▶ _REQUIRED ACTION_:
Would you repeat all the lines below, exactly as they stand?

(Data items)
=== Section Start ===
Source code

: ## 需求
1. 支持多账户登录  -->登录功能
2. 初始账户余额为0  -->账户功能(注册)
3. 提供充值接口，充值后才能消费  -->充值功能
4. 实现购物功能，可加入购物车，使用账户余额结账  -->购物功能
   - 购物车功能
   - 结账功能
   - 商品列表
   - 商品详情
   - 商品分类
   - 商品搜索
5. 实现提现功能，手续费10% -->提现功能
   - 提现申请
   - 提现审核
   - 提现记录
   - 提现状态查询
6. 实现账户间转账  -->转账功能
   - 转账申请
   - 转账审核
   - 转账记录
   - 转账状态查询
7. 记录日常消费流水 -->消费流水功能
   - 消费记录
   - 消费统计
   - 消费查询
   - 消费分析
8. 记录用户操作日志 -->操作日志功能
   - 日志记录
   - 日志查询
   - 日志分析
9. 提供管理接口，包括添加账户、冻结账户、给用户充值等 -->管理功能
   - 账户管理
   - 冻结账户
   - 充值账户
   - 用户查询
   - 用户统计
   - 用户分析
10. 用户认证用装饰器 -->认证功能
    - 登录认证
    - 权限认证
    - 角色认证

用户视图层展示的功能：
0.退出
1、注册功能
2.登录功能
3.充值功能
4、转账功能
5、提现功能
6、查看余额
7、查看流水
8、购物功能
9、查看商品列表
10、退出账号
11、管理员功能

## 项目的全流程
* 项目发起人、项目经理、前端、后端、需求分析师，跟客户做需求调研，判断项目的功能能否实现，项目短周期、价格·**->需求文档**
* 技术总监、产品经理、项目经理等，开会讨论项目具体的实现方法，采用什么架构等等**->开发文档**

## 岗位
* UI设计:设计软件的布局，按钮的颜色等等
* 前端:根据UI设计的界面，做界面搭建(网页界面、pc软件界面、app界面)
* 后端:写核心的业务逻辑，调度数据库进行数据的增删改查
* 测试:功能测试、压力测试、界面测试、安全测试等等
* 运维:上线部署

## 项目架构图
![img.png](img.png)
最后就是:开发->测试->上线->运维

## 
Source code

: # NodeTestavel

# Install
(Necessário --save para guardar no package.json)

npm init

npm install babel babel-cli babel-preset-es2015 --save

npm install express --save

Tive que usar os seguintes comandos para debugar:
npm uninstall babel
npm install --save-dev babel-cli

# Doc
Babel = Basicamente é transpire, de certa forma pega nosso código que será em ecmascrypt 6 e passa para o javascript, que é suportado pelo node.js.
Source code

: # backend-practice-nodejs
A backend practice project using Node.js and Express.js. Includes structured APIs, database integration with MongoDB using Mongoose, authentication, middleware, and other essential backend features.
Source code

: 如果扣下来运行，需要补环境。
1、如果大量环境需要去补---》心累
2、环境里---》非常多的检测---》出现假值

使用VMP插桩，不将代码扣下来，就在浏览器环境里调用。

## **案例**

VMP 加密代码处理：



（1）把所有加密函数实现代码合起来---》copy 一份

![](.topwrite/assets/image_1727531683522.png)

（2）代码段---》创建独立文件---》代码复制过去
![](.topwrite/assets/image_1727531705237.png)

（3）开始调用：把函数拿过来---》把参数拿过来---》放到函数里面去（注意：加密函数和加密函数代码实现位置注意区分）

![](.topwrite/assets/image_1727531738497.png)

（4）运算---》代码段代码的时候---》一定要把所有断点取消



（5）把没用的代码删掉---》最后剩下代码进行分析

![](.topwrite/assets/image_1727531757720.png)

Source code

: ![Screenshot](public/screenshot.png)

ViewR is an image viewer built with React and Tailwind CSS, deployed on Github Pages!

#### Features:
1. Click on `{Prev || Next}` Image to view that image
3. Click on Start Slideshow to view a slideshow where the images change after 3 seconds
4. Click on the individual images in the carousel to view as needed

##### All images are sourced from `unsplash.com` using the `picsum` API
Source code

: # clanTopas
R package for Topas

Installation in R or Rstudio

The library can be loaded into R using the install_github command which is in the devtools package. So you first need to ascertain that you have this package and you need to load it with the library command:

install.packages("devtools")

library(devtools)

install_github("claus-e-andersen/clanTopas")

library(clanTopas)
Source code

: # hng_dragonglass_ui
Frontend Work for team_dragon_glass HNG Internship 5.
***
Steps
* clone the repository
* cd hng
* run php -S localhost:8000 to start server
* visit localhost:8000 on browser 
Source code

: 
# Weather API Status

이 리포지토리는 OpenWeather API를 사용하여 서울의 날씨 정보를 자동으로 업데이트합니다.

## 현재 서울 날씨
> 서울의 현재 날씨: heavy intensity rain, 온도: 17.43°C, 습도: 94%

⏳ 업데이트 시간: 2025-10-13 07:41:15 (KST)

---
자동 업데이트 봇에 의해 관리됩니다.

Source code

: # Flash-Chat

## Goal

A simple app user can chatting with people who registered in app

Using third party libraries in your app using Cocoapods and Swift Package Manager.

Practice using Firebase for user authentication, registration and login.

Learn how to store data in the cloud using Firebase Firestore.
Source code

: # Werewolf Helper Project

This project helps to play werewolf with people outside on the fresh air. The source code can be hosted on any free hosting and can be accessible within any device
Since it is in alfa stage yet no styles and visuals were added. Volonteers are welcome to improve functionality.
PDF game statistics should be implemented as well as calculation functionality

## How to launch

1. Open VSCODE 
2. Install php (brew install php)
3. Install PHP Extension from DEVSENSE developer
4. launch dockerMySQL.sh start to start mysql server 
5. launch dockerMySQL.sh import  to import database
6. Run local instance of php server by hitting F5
=== Section End ===
▶ _WRITTEN RESPONSE_:
Source code

: ## 需求
1. 支持多账户登录  -->登录功能
2. 初始账户余额为0  -->账户功能(注册)
3. 提供充值接口，充值后才能消费  -->充值功能
4. 实现购物功能，可加入购物车，使用账户余额结账  -->购物功能
   - 购物车功能
   - 结账功能
   - 商品列表
   - 商品详情
   - 商品分类
   - 商品搜索
5. 实现提现功能，手续费10% -->提现功能
   - 提现申请
   - 提现审核
   - 提现记录
   - 提现状态查询
6. 实现账户间转账  -->转账功能
   - 转账申请
   - 转账审核
   - 转账记录
   - 转账状态查询
7. 记录日常消费流水 -->消费流水功能
   - 消费记录
   - 消费统计
   - 消费查询
   - 消费分析
8. 记录用户操作日志 -->操作日志功能
   - 日志记录
   - 日志查询
   - 日志分析
9. 提供管理接口，包括添加账户、冻结账户、给用户充值等 -->管理功能
   - 账户管理
   - 冻结账户
   - 充值账户
   - 用户查询
   - 用户统计
   - 用户分析
10. 用户认证用装饰器 -->认证功能
    - 登录认证
    - 权限认证
    - 角色认证

用户视图层展示的功能：
0.退出
1、注册功能
2.登录功能
3.充值功能
4、转账功能
5、提现功能
6、查看余额
7、查看流水
8、购物功能
9、查看商品列表
10、退出账号
11、管理员功能

## 项目的全流程
* 项目发起人、项目经理、前端、后端、需求分析师，跟客户做需求调研，判断项目的功能能否实现，项目短周期、价格·**->需求文档**
* 技术总监、产品经理、项目经理等，开会讨论项目具体的实现方法，采用什么架构等等**->开发文档**

## 岗位
* UI设计:设计软件的布局，按钮的颜色等等
* 前端:根据UI设计的界面，做界面搭建(网页界面、pc软件界面、app界面)
* 后端:写核心的业务逻辑，调度数据库进行数据的增删改查
* 测试:功能测试、压力测试、界面测试、安全测试等等
* 运维:上线部署

## 项目架构图
![img.png](img.png)
最后就是:开发->测试->上线->运维

## 
Source code

: # NodeTestavel

# Install
(Necessário --save para guardar no package.json)

npm init

npm install babel babel-cli babel-preset-es2015 --save

npm install express --save

Tive que usar os seguintes comandos para debugar:
npm uninstall babel
npm install --save-dev babel-cli

# Doc
Babel = Basicamente é transpire, de certa forma pega nosso código que será em ecmascrypt 6 e passa para o javascript, que é suportado pelo node.js.
Source code

: # backend-practice-nodejs
A backend practice project using Node.js and Express.js. Includes structured APIs, database integration with MongoDB using Mongoose, authentication, middleware, and other essential backend features.
Source code

: 如果扣下来运行，需要补环境。
1、如果大量环境需要去补---》心累
2、环境里---》非常多的检测---》出现假值

使用VMP插桩，不将代码扣下来，就在浏览器环境里调用。

## **案例**

VMP 加密代码处理：



（1）把所有加密函数实现代码合起来---》copy 一份

![](.topwrite/assets/image_1727531683522.png)

（2）代码段---》创建独立文件---》代码复制过去
![](.topwrite/assets/image_1727531705237.png)

（3）开始调用：把函数拿过来---》把参数拿过来---》放到函数里面去（注意：加密函数和加密函数代码实现位置注意区分）

![](.topwrite/assets/image_1727531738497.png)

（4）运算---》代码段代码的时候---》一定要把所有断点取消



（5）把没用的代码删掉---》最后剩下代码进行分析

![](.topwrite/assets/image_1727531757720.png)

Source code

: ![Screenshot](public/screenshot.png)

ViewR is an image viewer built with React and Tailwind CSS, deployed on Github Pages!

#### Features:
1. Click on `{Prev || Next}` Image to view that image
3. Click on Start Slideshow to view a slideshow where the images change after 3 seconds
4. Click on the individual images in the carousel to view as needed

##### All images are sourced from `unsplash.com` using the `picsum` API
Source code

: # clanTopas
R package for Topas

Installation in R or Rstudio

The library can be loaded into R using the install_github command which is in the devtools package. So you first need to ascertain that you have this package and you need to load it with the library command:

install.packages("devtools")

library(devtools)

install_github("claus-e-andersen/clanTopas")

library(clanTopas)
Source code

: # hng_dragonglass_ui
Frontend Work for team_dragon_glass HNG Internship 5.
***
Steps
* clone the repository
* cd hng
* run php -S localhost:8000 to start server
* visit localhost:8000 on browser 
Source code

: 
# Weather API Status

이 리포지토리는 OpenWeather API를 사용하여 서울의 날씨 정보를 자동으로 업데이트합니다.

## 현재 서울 날씨
> 서울의 현재 날씨: heavy intensity rain, 온도: 17.43°C, 습도: 94%

⏳ 업데이트 시간: 2025-10-13 07:41:15 (KST)

---
자동 업데이트 봇에 의해 관리됩니다.

Source code

: # Flash-Chat

## Goal

A simple app user can chatting with people who registered in app

Using third party libraries in your app using Cocoapods and Swift Package Manager.

Practice using Firebase for user authentication, registration and login.

Learn how to store data in the cloud using Firebase Firestore.
Source code

: # Werewolf Helper Project

This project helps to play werewolf with people outside on the fresh air. The source code can be hosted on any free hosting and can be accessible within any device
Since it is in alfa stage yet no styles and visuals were added. Volonteers are welcome to improve functionality.
PDF game statistics should be implemented as well as calculation functionality

## How to launch

1. Open VSCODE 
2. Install php (brew install php)
3. Install PHP Extension from DEVSENSE developer
4. launch dockerMySQL.sh start to start mysql server 
5. launch dockerMySQL.sh import  to import database
6. Run local instance of php server by hitting F5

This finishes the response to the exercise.